* TASK DIRECTIONS: Copy each line of the data below with the word "stockées".

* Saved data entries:

#####

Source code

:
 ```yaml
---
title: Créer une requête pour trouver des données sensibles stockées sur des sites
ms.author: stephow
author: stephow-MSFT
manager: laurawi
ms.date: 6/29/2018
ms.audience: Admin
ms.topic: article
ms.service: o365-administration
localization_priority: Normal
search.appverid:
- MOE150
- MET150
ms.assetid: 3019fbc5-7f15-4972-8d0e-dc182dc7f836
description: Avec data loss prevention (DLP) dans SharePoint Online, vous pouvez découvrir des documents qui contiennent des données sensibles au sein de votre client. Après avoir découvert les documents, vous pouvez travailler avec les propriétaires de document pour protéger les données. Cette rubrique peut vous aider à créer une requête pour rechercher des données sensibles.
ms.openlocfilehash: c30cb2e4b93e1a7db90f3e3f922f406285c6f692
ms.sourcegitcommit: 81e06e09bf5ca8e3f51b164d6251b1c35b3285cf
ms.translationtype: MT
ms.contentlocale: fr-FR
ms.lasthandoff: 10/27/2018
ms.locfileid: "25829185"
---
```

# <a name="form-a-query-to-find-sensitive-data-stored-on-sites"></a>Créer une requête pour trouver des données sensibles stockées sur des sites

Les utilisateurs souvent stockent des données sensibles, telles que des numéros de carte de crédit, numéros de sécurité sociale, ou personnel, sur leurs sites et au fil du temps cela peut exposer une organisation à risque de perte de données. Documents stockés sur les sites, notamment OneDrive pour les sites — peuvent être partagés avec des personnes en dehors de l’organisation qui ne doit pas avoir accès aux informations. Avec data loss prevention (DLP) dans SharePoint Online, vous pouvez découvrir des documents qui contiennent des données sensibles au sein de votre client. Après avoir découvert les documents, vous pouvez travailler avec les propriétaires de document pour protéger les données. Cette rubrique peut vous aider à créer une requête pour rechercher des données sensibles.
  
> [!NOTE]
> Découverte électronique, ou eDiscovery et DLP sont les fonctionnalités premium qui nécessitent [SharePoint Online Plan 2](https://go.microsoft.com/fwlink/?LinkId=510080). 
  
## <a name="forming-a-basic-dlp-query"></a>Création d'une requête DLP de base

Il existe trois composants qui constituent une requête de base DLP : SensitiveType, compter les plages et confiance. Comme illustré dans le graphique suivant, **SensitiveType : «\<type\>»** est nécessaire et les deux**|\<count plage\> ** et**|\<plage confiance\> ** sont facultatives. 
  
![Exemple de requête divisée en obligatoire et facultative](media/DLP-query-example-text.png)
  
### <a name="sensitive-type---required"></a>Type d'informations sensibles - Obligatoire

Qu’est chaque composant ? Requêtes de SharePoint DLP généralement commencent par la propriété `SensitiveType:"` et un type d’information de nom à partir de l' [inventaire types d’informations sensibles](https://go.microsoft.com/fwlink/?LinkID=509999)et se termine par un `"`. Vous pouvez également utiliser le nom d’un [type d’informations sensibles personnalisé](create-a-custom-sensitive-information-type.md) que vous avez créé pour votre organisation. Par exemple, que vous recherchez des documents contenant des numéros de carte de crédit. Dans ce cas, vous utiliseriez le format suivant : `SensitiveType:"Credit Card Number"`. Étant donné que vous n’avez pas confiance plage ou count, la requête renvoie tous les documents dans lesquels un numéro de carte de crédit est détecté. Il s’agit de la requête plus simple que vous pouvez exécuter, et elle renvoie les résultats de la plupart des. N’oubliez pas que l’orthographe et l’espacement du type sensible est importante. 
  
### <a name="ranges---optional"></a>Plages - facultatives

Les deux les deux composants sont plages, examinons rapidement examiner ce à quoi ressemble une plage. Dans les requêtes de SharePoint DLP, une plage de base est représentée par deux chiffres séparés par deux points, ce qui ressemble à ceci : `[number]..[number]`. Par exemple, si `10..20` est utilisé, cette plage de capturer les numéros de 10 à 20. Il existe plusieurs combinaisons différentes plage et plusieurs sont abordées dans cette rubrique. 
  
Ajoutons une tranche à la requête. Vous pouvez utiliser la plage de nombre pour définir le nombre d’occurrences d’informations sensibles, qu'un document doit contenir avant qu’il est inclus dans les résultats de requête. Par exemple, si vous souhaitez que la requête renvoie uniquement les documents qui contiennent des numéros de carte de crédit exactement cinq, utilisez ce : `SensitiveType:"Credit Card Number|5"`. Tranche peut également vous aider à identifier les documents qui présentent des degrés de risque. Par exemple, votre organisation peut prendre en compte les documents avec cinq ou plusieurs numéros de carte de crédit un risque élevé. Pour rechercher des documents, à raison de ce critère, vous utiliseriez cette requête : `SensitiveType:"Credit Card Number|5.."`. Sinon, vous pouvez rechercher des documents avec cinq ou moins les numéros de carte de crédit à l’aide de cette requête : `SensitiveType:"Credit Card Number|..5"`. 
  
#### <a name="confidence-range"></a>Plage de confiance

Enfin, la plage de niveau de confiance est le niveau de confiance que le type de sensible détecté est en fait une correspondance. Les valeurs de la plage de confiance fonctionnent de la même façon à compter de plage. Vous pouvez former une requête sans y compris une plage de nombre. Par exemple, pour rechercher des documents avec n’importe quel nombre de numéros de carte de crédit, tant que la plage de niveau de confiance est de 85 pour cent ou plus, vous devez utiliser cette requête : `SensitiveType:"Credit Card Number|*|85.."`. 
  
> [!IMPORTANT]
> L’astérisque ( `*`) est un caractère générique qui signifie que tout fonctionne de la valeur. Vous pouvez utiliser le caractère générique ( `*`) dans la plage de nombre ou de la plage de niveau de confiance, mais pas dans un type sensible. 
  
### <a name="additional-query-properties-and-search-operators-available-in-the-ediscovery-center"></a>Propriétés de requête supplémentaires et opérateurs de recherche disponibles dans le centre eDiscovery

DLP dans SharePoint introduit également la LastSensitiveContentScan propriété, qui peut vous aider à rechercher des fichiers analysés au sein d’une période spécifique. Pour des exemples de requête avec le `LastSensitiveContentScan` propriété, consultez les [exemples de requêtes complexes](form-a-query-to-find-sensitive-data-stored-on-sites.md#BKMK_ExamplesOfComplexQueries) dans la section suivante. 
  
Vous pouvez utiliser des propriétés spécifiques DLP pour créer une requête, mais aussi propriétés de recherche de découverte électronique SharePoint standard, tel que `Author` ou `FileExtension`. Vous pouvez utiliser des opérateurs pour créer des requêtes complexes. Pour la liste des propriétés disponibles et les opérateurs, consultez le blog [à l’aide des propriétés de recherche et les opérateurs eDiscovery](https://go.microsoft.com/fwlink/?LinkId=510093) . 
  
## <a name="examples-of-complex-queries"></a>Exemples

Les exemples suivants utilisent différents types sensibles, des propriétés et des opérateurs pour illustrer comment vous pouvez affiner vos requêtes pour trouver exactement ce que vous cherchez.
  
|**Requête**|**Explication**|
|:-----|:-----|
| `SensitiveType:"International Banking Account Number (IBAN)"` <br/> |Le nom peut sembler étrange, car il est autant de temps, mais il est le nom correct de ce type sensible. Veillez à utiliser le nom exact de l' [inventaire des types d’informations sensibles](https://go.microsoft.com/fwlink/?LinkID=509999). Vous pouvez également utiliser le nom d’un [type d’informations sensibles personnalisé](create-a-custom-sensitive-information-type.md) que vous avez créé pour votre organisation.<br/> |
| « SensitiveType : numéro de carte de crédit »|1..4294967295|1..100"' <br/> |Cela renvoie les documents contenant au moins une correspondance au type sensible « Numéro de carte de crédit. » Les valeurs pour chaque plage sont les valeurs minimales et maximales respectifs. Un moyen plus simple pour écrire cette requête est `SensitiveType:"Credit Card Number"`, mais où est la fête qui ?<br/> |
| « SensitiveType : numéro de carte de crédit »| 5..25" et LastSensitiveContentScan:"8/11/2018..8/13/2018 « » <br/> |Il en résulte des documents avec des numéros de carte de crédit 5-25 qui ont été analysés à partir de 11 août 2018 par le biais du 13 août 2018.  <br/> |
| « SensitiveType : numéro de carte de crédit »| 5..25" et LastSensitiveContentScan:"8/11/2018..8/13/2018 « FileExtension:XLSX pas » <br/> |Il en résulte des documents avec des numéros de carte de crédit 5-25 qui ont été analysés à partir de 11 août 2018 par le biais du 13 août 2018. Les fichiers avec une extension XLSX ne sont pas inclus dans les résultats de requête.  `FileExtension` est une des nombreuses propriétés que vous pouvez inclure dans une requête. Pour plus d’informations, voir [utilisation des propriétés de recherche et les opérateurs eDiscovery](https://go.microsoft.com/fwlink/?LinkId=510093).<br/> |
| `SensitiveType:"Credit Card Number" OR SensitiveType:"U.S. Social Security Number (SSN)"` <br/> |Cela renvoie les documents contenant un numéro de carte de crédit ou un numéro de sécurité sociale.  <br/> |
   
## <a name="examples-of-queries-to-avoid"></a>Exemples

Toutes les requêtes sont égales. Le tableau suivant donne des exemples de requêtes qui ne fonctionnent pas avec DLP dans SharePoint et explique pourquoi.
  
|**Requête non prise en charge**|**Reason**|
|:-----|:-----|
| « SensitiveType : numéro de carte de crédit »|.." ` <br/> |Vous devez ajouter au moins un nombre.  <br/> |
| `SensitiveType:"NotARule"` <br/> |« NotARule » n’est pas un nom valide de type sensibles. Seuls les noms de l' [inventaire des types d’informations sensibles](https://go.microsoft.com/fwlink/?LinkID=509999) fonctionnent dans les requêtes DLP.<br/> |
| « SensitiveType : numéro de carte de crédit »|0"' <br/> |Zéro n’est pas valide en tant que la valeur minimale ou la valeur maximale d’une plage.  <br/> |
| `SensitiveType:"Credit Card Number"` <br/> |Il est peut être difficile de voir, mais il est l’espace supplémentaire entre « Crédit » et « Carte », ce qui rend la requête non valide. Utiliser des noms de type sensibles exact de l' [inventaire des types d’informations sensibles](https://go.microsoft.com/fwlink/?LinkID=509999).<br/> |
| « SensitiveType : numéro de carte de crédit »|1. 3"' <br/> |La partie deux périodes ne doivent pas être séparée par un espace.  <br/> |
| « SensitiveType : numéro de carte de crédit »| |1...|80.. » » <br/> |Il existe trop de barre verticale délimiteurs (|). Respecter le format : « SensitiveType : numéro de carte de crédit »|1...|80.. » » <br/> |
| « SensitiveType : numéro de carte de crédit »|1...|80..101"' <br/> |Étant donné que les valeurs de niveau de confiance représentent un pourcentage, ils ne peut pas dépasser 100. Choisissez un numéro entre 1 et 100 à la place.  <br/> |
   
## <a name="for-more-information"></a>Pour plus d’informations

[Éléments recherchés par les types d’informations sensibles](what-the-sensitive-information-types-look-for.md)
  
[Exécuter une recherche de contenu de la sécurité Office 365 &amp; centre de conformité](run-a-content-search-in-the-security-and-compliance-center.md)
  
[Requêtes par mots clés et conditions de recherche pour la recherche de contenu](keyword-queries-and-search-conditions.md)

#####

* RESULT OF THE EXERCISE:
title: Créer une requête pour trouver des données sensibles stockées sur des sites
# <a name="form-a-query-to-find-sensitive-data-stored-on-sites"></a>Créer une requête pour trouver des données sensibles stockées sur des sites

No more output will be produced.